◆ **Required action**
Report every line of the entries that contains the word "LOGO".

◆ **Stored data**
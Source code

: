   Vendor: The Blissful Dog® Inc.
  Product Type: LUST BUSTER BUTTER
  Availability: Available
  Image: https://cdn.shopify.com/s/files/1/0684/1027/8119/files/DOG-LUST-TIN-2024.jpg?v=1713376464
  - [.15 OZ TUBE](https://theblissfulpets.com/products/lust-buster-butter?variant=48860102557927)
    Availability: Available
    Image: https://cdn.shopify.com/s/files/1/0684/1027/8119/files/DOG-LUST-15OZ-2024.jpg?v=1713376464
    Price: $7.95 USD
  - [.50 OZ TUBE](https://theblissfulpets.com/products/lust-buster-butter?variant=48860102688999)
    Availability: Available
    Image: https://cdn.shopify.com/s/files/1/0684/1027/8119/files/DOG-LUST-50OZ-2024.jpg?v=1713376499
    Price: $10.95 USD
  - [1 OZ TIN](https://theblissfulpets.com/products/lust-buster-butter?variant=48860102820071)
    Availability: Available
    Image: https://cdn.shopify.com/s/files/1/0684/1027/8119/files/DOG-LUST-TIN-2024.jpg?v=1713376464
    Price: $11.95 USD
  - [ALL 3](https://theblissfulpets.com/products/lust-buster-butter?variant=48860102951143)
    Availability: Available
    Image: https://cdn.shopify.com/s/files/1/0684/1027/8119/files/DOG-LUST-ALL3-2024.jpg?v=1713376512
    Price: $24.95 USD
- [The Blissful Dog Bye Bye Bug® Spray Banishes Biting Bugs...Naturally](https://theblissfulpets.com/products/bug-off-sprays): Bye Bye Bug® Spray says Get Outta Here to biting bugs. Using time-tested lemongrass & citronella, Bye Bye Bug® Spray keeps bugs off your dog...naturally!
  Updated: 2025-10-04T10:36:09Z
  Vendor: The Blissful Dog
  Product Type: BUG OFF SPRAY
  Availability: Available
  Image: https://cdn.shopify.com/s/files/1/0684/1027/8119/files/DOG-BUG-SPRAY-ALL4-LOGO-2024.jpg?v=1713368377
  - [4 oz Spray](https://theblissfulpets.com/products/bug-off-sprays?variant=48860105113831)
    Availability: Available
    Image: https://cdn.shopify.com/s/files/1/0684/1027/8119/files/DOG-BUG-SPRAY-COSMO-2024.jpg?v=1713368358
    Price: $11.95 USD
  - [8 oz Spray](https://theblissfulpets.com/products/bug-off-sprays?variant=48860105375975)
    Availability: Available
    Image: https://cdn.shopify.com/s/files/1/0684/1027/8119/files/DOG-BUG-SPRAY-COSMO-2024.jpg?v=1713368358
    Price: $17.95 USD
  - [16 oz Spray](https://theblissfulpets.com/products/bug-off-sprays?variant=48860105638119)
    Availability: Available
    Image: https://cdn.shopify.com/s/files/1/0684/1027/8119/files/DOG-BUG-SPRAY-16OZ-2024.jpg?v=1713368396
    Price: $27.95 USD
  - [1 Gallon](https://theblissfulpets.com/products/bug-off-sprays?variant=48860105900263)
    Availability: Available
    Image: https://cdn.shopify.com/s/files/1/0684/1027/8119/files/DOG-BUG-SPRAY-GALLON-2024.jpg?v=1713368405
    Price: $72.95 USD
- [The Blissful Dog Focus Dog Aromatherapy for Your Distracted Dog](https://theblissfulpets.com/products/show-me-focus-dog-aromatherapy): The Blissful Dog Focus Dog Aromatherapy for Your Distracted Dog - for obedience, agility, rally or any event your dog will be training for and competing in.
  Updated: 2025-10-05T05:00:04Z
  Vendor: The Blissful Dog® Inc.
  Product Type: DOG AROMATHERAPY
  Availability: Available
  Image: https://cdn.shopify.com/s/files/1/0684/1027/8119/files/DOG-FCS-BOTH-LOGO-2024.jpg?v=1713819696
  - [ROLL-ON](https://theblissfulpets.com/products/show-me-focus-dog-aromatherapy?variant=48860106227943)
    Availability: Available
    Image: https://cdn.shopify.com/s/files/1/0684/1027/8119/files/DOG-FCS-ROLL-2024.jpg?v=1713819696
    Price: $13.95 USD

◆ **Answer section**
  Image: https://cdn.shopify.com/s/files/1/0684/1027/8119/files/DOG-BUG-SPRAY-ALL4-LOGO-2024.jpg?v=1713368377
  Image: https://cdn.shopify.com/s/files/1/0684/1027/8119/files/DOG-FCS-BOTH-LOGO-2024.jpg?v=1713819696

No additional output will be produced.